** Opening MATERIAL PROVIDED block **
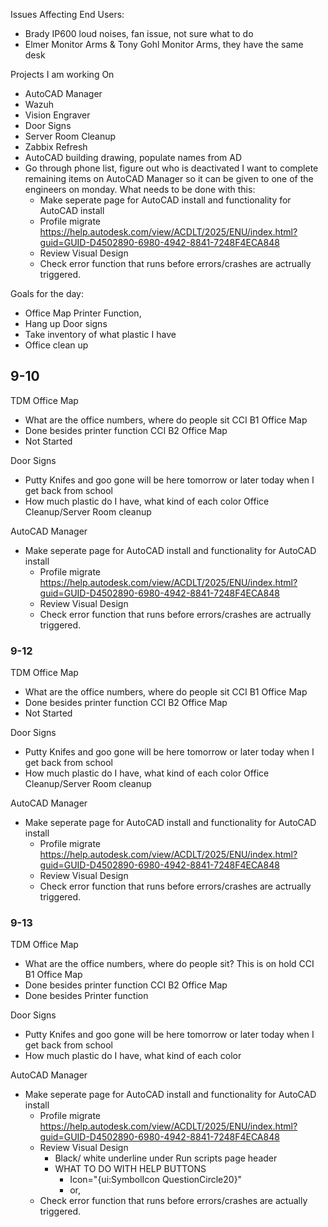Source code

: Issues Affecting End Users:
- Brady IP600 loud noises, fan issue, not sure what to do
- Elmer Monitor Arms & Tony Gohl Monitor Arms, they have the same desk 

Projects I am working On
- AutoCAD Manager
- Wazuh
- Vision Engraver
- Door Signs
- Server Room Cleanup
- Zabbix Refresh
- AutoCAD building drawing, populate names from AD
- Go through phone list, figure out who is deactivated
I want to complete remaining items on AutoCAD Manager so it can be given to one of the engineers on monday. What needs to be done with this:
	- Make seperate page for AutoCAD install and functionality for AutoCAD install
	- Profile migrate https://help.autodesk.com/view/ACDLT/2025/ENU/index.html?guid=GUID-D4502890-6980-4942-8841-7248F4ECA848
	- Review Visual Design 
	- Check error function that runs before errors/crashes are actrually triggered. 


Goals for the day:
- Office Map
		Printer Function, 
- Hang up Door signs 
- Take inventory of what plastic I have
- Office clean up

## 9-10

TDM Office Map
- What are the office numbers, where do people sit
CCI B1 Office Map
- Done besides printer function
CCI B2 Office Map
- Not Started

Door Signs
- Putty Knifes and goo gone will be here tomorrow or later today when I get back from school
- How much plastic do I have, what kind of each color
Office Cleanup/Server Room cleanup

AutoCAD Manager
- Make seperate page for AutoCAD install and functionality for AutoCAD install
	- Profile migrate https://help.autodesk.com/view/ACDLT/2025/ENU/index.html?guid=GUID-D4502890-6980-4942-8841-7248F4ECA848
	- Review Visual Design 
	- Check error function that runs before errors/crashes are actrually triggered. 


### 9-12
TDM Office Map
- What are the office numbers, where do people sit
CCI B1 Office Map
- Done besides printer function
CCI B2 Office Map
- Not Started

Door Signs
- Putty Knifes and goo gone will be here tomorrow or later today when I get back from school
- How much plastic do I have, what kind of each color
Office Cleanup/Server Room cleanup

AutoCAD Manager
- Make seperate page for AutoCAD install and functionality for AutoCAD install
	- Profile migrate https://help.autodesk.com/view/ACDLT/2025/ENU/index.html?guid=GUID-D4502890-6980-4942-8841-7248F4ECA848
	- Review Visual Design 
	- Check error function that runs before errors/crashes are actrually triggered. 

### 9-13

TDM Office Map
- What are the office numbers, where do people sit? This is on hold
CCI B1 Office Map
- Done besides printer function
CCI B2 Office Map
- Done besides Printer function


Door Signs
- Putty Knifes and goo gone will be here tomorrow or later today when I get back from school
- How much plastic do I have, what kind of each color

AutoCAD Manager
- Make seperate page for AutoCAD install and functionality for AutoCAD install
	- Profile migrate https://help.autodesk.com/view/ACDLT/2025/ENU/index.html?guid=GUID-D4502890-6980-4942-8841-7248F4ECA848
	- Review Visual Design 
		- Black/ white underline under Run scripts page header
		- WHAT TO DO WITH HELP BUTTONS
			- Icon="{ui:SymbolIcon QuestionCircle20}"
			- or, 
	- Check error function that runs before errors/crashes are actually triggered.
** Closing MATERIAL PROVIDED block **
* [TASK OBJECTIVE] Apart from the pictures, which are to be omitted, every record must be transcribed exactly.

* [SOLUTION TO THIS TASK]
Source code

: Issues Affecting End Users:
- Brady IP600 loud noises, fan issue, not sure what to do
- Elmer Monitor Arms & Tony Gohl Monitor Arms, they have the same desk 

Projects I am working On
- AutoCAD Manager
- Wazuh
- Vision Engraver
- Door Signs
- Server Room Cleanup
- Zabbix Refresh
- AutoCAD building drawing, populate names from AD
- Go through phone list, figure out who is deactivated
I want to complete remaining items on AutoCAD Manager so it can be given to one of the engineers on monday. What needs to be done with this:
	- Make seperate page for AutoCAD install and functionality for AutoCAD install
	- Profile migrate https://help.autodesk.com/view/ACDLT/2025/ENU/index.html?guid=GUID-D4502890-6980-4942-8841-7248F4ECA848
	- Review Visual Design 
	- Check error function that runs before errors/crashes are actrually triggered. 


Goals for the day:
- Office Map
		Printer Function, 
- Hang up Door signs 
- Take inventory of what plastic I have
- Office clean up

## 9-10

TDM Office Map
- What are the office numbers, where do people sit
CCI B1 Office Map
- Done besides printer function
CCI B2 Office Map
- Not Started

Door Signs
- Putty Knifes and goo gone will be here tomorrow or later today when I get back from school
- How much plastic do I have, what kind of each color
Office Cleanup/Server Room cleanup

AutoCAD Manager
- Make seperate page for AutoCAD install and functionality for AutoCAD install
	- Profile migrate https://help.autodesk.com/view/ACDLT/2025/ENU/index.html?guid=GUID-D4502890-6980-4942-8841-7248F4ECA848
	- Review Visual Design 
	- Check error function that runs before errors/crashes are actrually triggered. 


### 9-12
TDM Office Map
- What are the office numbers, where do people sit
CCI B1 Office Map
- Done besides printer function
CCI B2 Office Map
- Not Started

Door Signs
- Putty Knifes and goo gone will be here tomorrow or later today when I get back from school
- How much plastic do I have, what kind of each color
Office Cleanup/Server Room cleanup

AutoCAD Manager
- Make seperate page for AutoCAD install and functionality for AutoCAD install
	- Profile migrate https://help.autodesk.com/view/ACDLT/2025/ENU/index.html?guid=GUID-D4502890-6980-4942-8841-7248F4ECA848
	- Review Visual Design 
	- Check error function that runs before errors/crashes are actrually triggered. 

### 9-13

TDM Office Map
- What are the office numbers, where do people sit? This is on hold
CCI B1 Office Map
- Done besides printer function
CCI B2 Office Map
- Done besides Printer function


Door Signs
- Putty Knifes and goo gone will be here tomorrow or later today when I get back from school
- How much plastic do I have, what kind of each color

AutoCAD Manager
- Make seperate page for AutoCAD install and functionality for AutoCAD install
	- Profile migrate https://help.autodesk.com/view/ACDLT/2025/ENU/index.html?guid=GUID-D4502890-6980-4942-8841-7248F4ECA848
	- Review Visual Design 
		- Black/ white underline under Run scripts page header
		- WHAT TO DO WITH HELP BUTTONS
			- Icon="{ui:SymbolIcon QuestionCircle20}"
			- or, 
	- Check error function that runs before errors/crashes are actually triggered.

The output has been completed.